Hace cerca de siglo y medio que a alguien se le ocurrió decir "un fantasma recorre Europa". Hoy cabe poca duda de que algo mucho más corpóreo recorre nuestra Europa común: una ola de ultraderecha que avanza a pasos gigantes hacia el control de municipios, parlamentos y la cúpula del Estado.
Nunca ha dejado de haber entre nosotros un apego identitario, básicamente reaccionario y hostil a todo lo que viene de fuera, especialmente si es de atezado color. Pero la gran "ventana de oportunidad" se llama crisis de los refugiados, que viene a producirse en medio de una crisis económica que ha diezmado a las clases medias y ha empobrecido aún más al petit blanc o blanco pobre, con el resultado de una xenofobia creciente contra el inmigrante, y muy especialmente de origen musulmán, al que se culpa de todos los males, empezando por el desempleo y caída de los salarios al terrorismo. Así como un euroescepticismo o desconfianza creciente hacia la Europa de la globalización, deshumanizada, y bajo el dominio de los mercados.
Uno de los datos singulares del presente advenimiento es la relativa igualación entre el Este y el Oeste. De Finlandia o Dinamarca a Italia; de Gran Bretaña a Austria, Hungría, o Grecia, sin olvidar la propia URSS, donde nostálgicos del comunismo nutren las filas del Partido Liberal Democrático panruso liderado por Zhirinovski. Pero Europa hay más de una. Y si bien las medidas de puerta cerrada contra los inmigrantes, la salida del euro, la defensa de los signos identitarios como nación o medidas proteccionistas contra los excesos de la globalización y liberalización económica, son suscritos por casi todas ellas, muchas son también las diferencias. Las ultraderechas europeas son todas hijas de su padre y de su madre y no tan idénticas como el fenómeno visto de fuera puede hacer suponer. El Brexit británico, impulsado por el UKIP, es una reacción esperable ante la crisis europea de un país que siempre ha estado con la vista puesta más al otro lado del Atlántico que en el continente. En Austria, en cambio, país donde nació Hitler, y donde las últimas elecciones han demostrado cuan cerca ha estado el FPÖ de hacerse con la presidencia, ha habido siempre un voto con sombrero tirolés o etnocentrista que recuerda al nazismo. Las doctrinas supremacistas las encontramos también en el NPD de Alemania, o los Verdaderos Finlandeses. Aunque han borrado de su vocabulario el tan denostado lenguaje antisemita, lo han sustituido por una islamofobia y un lenguaje en el que inmigrante y terrorista son términos intercambiales. Tambien han ido prescindiendo de la siniestra parafernalia militar nazi y fascista, con sus saludos a mano alzada y la estrella gamada. A excepción de los más extremistas como el Jobbik húngaro y el Amanecer Dorado griego, en los que todavía persisten esos aspectos, los nuevos ultras ponen el énfasis en la cultura propia, la identidad nacional y los valores.

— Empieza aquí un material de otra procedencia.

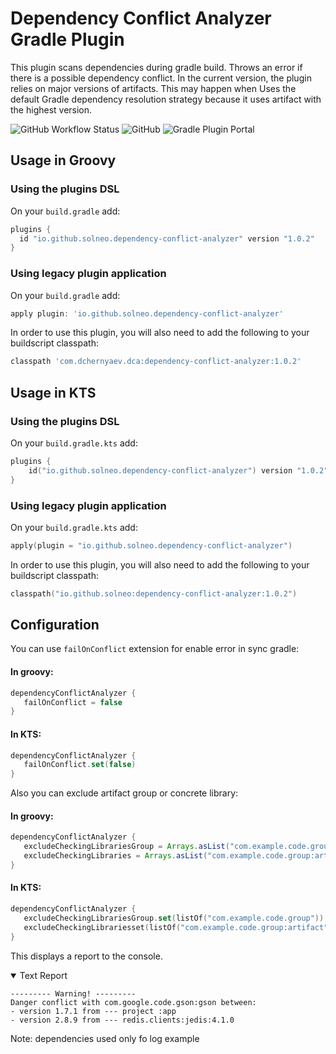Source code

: # Dependency Conflict Analyzer Gradle Plugin

This plugin scans dependencies
during gradle build. Throws an error if there is a possible dependency conflict. In the current version, the plugin
relies on major versions of artifacts. This may happen when
Uses the default Gradle dependency resolution strategy because it uses
artifact with the highest version.

![GitHub Workflow Status](https://img.shields.io/github/workflow/status/solneo/dependency-conflict-analyzer/CI)
![GitHub](https://img.shields.io/github/license/solneo/dependency-conflict-analyzer)
![Gradle Plugin Portal](https://img.shields.io/gradle-plugin-portal/v/io.github.solneo.dependency-conflict-analyzer)

## Usage in Groovy

### Using the plugins DSL

On your `build.gradle` add:

```groovy
plugins {
  id "io.github.solneo.dependency-conflict-analyzer" version "1.0.2"
}
```

### Using legacy plugin application

On your `build.gradle` add:

```groovy
apply plugin: 'io.github.solneo.dependency-conflict-analyzer'
```

In order to use this plugin, you will also need to add the following to your
buildscript classpath:

```groovy
classpath 'com.dchernyaev.dca:dependency-conflict-analyzer:1.0.2'
```

## Usage in KTS

### Using the plugins DSL

On your `build.gradle.kts` add:

```kotlin
plugins {
    id("io.github.solneo.dependency-conflict-analyzer") version "1.0.2"
}
```

### Using legacy plugin application

On your `build.gradle.kts` add:

```kotlin
apply(plugin = "io.github.solneo.dependency-conflict-analyzer")
```

In order to use this plugin, you will also need to add the following to your
buildscript classpath:

```kotlin
classpath("io.github.solneo:dependency-conflict-analyzer:1.0.2")
```

## Configuration

You can use `failOnConflict` extension for enable error in sync gradle:

#### In groovy:

```groovy
dependencyConflictAnalyzer {
   failOnConflict = false
}
```

#### In KTS:

```kotlin
dependencyConflictAnalyzer {
   failOnConflict.set(false)
}
```

Also you can exclude artifact group or concrete library:

#### In groovy:

```groovy
dependencyConflictAnalyzer {
   excludeCheckingLibrariesGroup = Arrays.asList("com.example.code.group")
   excludeCheckingLibraries = Arrays.asList("com.example.code.group:artifact")
}
```

#### In KTS:

```kotlin
dependencyConflictAnalyzer {
   excludeCheckingLibrariesGroup.set(listOf("com.example.code.group"))
   excludeCheckingLibrariesset(listOf("com.example.code.group:artifact"))
}
```

This displays a report to the console.


<details open>
<summary>Text Report</summary>

```
--------- Warning! ---------
Danger conflict with com.google.code.gson:gson between:
- version 1.7.1 from --- project :app
- version 2.8.9 from --- redis.clients:jedis:4.1.0
```
Note: dependencies used only fo log example
</details>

Las ultraderechas europeas son todas hijas de su padre y de su madre y no tan idénticas como el fenómeno visto de fuera puede hacer suponer
El Frente Nacional francés de la familia Le Pen es el mejor ejemplo de un nuevo modelo de ultraderecha.
Tras tomar el relevo de Jean-Marie Le Pen --quien no hace tantos años afirmaba que el holocausto había sido "una anécdota de la II Guerra"--, su hija Marine erigió en anatema la execración del pueblo judío.
Entrar en disquisiciones de si el FN es mejor o peor que otros movimientos de extrema derecha en Europa es superfluo. Pero sí distinto. En los mítines del FN se ha cantado siempre La marsellesa. Eso no absuelve pero distingue. Igual que la presencia de negros y norteafricanos, bien que siempre de nacionalidad francesa. Ese es el quid de la cuestión, una línea roja que el sentimiento de galicanidad no permite traspasar. No es el color de la piel o procedencia donde se pone aquí la raya como en otros partidos ultras, si no en el sentimiento o voluntad de pertenencia a una cultura y nación de la que Francia hizo en otro tiempo bandera en sus colonias, tratando de llevar su educación y valores a otros pueblos. Por ello, es aquí el velo y otros símbolos religiosos los que se ven como un ataque a la laicidad que forma parte de los valores fundacionales de la democracia francesa.
El Frente Nacional corre hacia su homologación europea, a convertirse en el modelo y fiel de la balanza de los otros ultraderechismos. El año que viene la señora Le Pen tiene muchas posibilidades de pasar a una segunda vuelta de las presidenciales francesas, con un resultado cercano al 50% como el que obtuvo Höfer en las recientes presidenciales austriacas, sólo que en Francia, por el peso que tiene en Europa, sería mucho más grave.